§ ACTIVITY:
Retype every record exactly. Skip the images.

>>>>

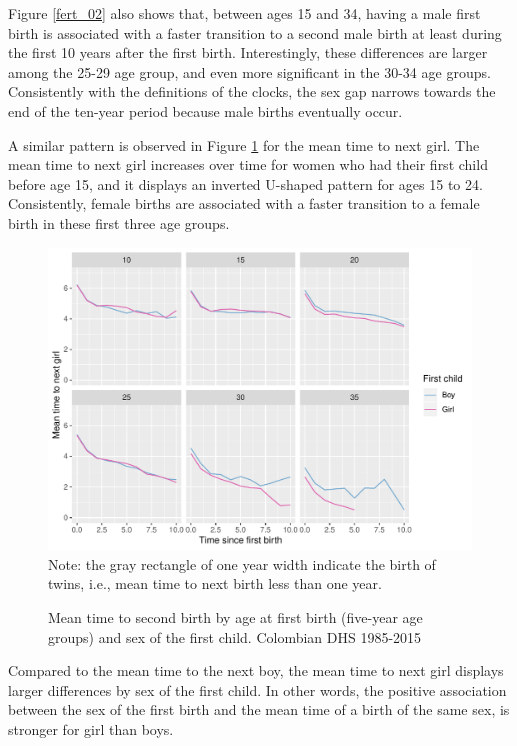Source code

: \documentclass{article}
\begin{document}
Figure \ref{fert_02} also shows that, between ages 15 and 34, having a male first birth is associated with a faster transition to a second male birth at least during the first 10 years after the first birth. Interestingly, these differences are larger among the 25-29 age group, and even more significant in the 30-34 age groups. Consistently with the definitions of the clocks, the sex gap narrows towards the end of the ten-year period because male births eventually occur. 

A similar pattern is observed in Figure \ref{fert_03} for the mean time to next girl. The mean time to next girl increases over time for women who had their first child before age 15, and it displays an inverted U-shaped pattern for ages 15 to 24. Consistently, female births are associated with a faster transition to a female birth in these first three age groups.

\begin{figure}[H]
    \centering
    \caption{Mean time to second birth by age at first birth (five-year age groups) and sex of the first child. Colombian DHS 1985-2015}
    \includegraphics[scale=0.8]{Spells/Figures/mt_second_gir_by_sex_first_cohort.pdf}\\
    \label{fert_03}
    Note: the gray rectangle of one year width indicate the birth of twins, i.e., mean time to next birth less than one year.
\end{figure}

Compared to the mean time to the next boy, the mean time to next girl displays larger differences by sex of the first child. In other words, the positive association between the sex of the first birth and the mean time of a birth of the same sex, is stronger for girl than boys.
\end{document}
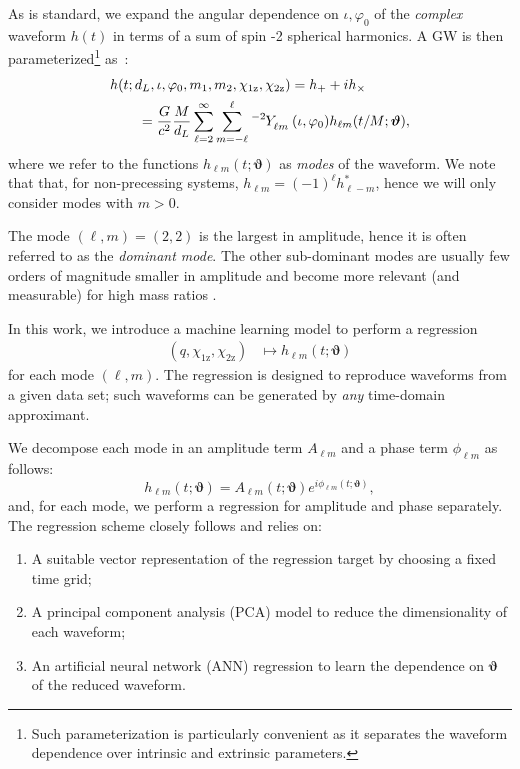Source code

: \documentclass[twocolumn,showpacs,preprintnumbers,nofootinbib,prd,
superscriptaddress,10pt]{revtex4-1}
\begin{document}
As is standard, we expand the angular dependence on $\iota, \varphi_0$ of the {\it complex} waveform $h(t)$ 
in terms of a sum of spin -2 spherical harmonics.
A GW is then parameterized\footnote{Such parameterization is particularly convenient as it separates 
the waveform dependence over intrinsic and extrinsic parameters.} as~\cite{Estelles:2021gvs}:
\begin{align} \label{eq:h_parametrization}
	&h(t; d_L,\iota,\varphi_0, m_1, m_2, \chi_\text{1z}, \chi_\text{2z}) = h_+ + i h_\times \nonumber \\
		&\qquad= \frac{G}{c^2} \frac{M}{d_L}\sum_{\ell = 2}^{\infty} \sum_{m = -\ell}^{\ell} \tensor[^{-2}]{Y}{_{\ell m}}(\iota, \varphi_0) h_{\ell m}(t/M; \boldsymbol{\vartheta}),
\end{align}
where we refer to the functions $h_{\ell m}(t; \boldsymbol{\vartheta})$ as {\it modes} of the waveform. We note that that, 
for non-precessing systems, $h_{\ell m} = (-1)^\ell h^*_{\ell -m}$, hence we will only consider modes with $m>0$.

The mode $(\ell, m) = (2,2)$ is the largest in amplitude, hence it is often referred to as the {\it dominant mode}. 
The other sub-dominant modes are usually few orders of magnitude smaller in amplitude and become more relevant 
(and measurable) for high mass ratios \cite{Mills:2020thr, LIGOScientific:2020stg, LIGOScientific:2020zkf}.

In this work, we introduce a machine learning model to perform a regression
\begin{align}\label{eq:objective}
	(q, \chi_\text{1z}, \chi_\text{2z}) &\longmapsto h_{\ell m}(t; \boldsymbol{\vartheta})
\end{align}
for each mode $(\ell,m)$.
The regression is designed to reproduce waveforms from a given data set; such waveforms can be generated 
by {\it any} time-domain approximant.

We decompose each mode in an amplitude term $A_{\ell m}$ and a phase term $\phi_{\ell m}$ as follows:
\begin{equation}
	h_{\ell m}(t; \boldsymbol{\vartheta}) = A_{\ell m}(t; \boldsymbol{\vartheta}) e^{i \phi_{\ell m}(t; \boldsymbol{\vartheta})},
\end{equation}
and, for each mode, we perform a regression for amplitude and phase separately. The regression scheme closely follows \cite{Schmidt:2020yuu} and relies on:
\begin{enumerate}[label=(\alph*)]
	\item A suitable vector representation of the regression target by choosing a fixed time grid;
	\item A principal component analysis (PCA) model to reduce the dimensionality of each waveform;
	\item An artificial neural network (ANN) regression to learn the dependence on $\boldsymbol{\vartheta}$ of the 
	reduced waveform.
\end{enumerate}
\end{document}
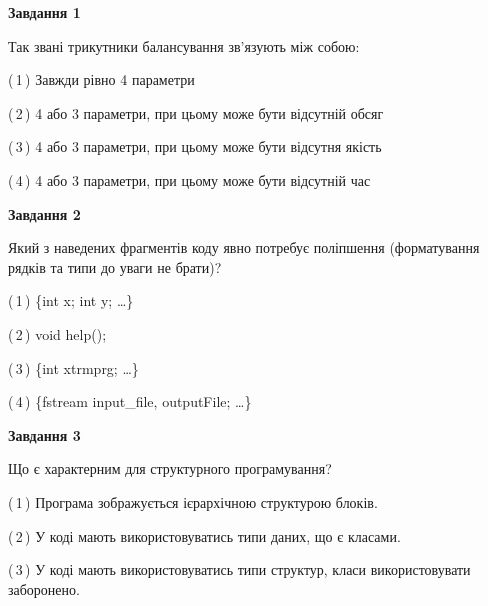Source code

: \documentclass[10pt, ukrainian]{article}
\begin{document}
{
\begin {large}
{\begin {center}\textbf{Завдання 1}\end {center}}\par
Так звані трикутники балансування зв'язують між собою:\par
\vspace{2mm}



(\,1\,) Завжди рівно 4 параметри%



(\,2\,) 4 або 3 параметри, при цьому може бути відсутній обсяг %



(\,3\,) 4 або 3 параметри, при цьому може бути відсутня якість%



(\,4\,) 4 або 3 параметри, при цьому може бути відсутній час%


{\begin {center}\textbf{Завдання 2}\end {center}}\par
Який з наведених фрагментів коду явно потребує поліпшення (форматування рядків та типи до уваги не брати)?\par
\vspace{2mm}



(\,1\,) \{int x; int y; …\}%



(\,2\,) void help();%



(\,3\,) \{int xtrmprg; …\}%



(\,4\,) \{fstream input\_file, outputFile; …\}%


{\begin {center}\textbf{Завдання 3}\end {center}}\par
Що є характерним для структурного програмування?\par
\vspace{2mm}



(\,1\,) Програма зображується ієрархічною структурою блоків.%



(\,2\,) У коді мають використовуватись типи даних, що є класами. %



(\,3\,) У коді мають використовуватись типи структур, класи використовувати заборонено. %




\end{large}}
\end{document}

<<<<

§ SOLUTION BELOW:
Source code

: \documentclass{article}
\begin{document}
Figure \ref{fert_02} also shows that, between ages 15 and 34, having a male first birth is associated with a faster transition to a second male birth at least during the first 10 years after the first birth. Interestingly, these differences are larger among the 25-29 age group, and even more significant in the 30-34 age groups. Consistently with the definitions of the clocks, the sex gap narrows towards the end of the ten-year period because male births eventually occur. 

A similar pattern is observed in Figure \ref{fert_03} for the mean time to next girl. The mean time to next girl increases over time for women who had their first child before age 15, and it displays an inverted U-shaped pattern for ages 15 to 24. Consistently, female births are associated with a faster transition to a female birth in these first three age groups.

\begin{figure}[H]
    \centering
    \caption{Mean time to second birth by age at first birth (five-year age groups) and sex of the first child. Colombian DHS 1985-2015}
    \includegraphics[scale=0.8]{Spells/Figures/mt_second_gir_by_sex_first_cohort.pdf}\\
    \label{fert_03}
    Note: the gray rectangle of one year width indicate the birth of twins, i.e., mean time to next birth less than one year.
\end{figure}

Compared to the mean time to the next boy, the mean time to next girl displays larger differences by sex of the first child. In other words, the positive association between the sex of the first birth and the mean time of a birth of the same sex, is stronger for girl than boys.
\end{document}
Source code

: \documentclass[twocolumn,showpacs,preprintnumbers,nofootinbib,prd,
superscriptaddress,10pt]{revtex4-1}
\begin{document}
As is standard, we expand the angular dependence on $\iota, \varphi_0$ of the {\it complex} waveform $h(t)$ 
in terms of a sum of spin -2 spherical harmonics.
A GW is then parameterized\footnote{Such parameterization is particularly convenient as it separates 
the waveform dependence over intrinsic and extrinsic parameters.} as~\cite{Estelles:2021gvs}:
\begin{align} \label{eq:h_parametrization}
	&h(t; d_L,\iota,\varphi_0, m_1, m_2, \chi_\text{1z}, \chi_\text{2z}) = h_+ + i h_\times \nonumber \\
		&\qquad= \frac{G}{c^2} \frac{M}{d_L}\sum_{\ell = 2}^{\infty} \sum_{m = -\ell}^{\ell} \tensor[^{-2}]{Y}{_{\ell m}}(\iota, \varphi_0) h_{\ell m}(t/M; \boldsymbol{\vartheta}),
\end{align}
where we refer to the functions $h_{\ell m}(t; \boldsymbol{\vartheta})$ as {\it modes} of the waveform. We note that that, 
for non-precessing systems, $h_{\ell m} = (-1)^\ell h^*_{\ell -m}$, hence we will only consider modes with $m>0$.

The mode $(\ell, m) = (2,2)$ is the largest in amplitude, hence it is often referred to as the {\it dominant mode}. 
The other sub-dominant modes are usually few orders of magnitude smaller in amplitude and become more relevant 
(and measurable) for high mass ratios \cite{Mills:2020thr, LIGOScientific:2020stg, LIGOScientific:2020zkf}.

In this work, we introduce a machine learning model to perform a regression
\begin{align}\label{eq:objective}
	(q, \chi_\text{1z}, \chi_\text{2z}) &\longmapsto h_{\ell m}(t; \boldsymbol{\vartheta})
\end{align}
for each mode $(\ell,m)$.
The regression is designed to reproduce waveforms from a given data set; such waveforms can be generated 
by {\it any} time-domain approximant.

We decompose each mode in an amplitude term $A_{\ell m}$ and a phase term $\phi_{\ell m}$ as follows:
\begin{equation}
	h_{\ell m}(t; \boldsymbol{\vartheta}) = A_{\ell m}(t; \boldsymbol{\vartheta}) e^{i \phi_{\ell m}(t; \boldsymbol{\vartheta})},
\end{equation}
and, for each mode, we perform a regression for amplitude and phase separately. The regression scheme closely follows \cite{Schmidt:2020yuu} and relies on:
\begin{enumerate}[label=(\alph*)]
	\item A suitable vector representation of the regression target by choosing a fixed time grid;
	\item A principal component analysis (PCA) model to reduce the dimensionality of each waveform;
	\item An artificial neural network (ANN) regression to learn the dependence on $\boldsymbol{\vartheta}$ of the 
	reduced waveform.
\end{enumerate}
\end{document}
Source code

: \documentclass[10pt, ukrainian]{article}
\begin{document}
{
\begin {large}
{\begin {center}\textbf{Завдання 1}\end {center}}\par
Так звані трикутники балансування зв'язують між собою:\par
\vspace{2mm}



(\,1\,) Завжди рівно 4 параметри%



(\,2\,) 4 або 3 параметри, при цьому може бути відсутній обсяг %



(\,3\,) 4 або 3 параметри, при цьому може бути відсутня якість%



(\,4\,) 4 або 3 параметри, при цьому може бути відсутній час%


{\begin {center}\textbf{Завдання 2}\end {center}}\par
Який з наведених фрагментів коду явно потребує поліпшення (форматування рядків та типи до уваги не брати)?\par
\vspace{2mm}



(\,1\,) \{int x; int y; …\}%



(\,2\,) void help();%



(\,3\,) \{int xtrmprg; …\}%



(\,4\,) \{fstream input\_file, outputFile; …\}%


{\begin {center}\textbf{Завдання 3}\end {center}}\par
Що є характерним для структурного програмування?\par
\vspace{2mm}



(\,1\,) Програма зображується ієрархічною структурою блоків.%



(\,2\,) У коді мають використовуватись типи даних, що є класами. %



(\,3\,) У коді мають використовуватись типи структур, класи використовувати заборонено. %




\end{large}}
\end{document}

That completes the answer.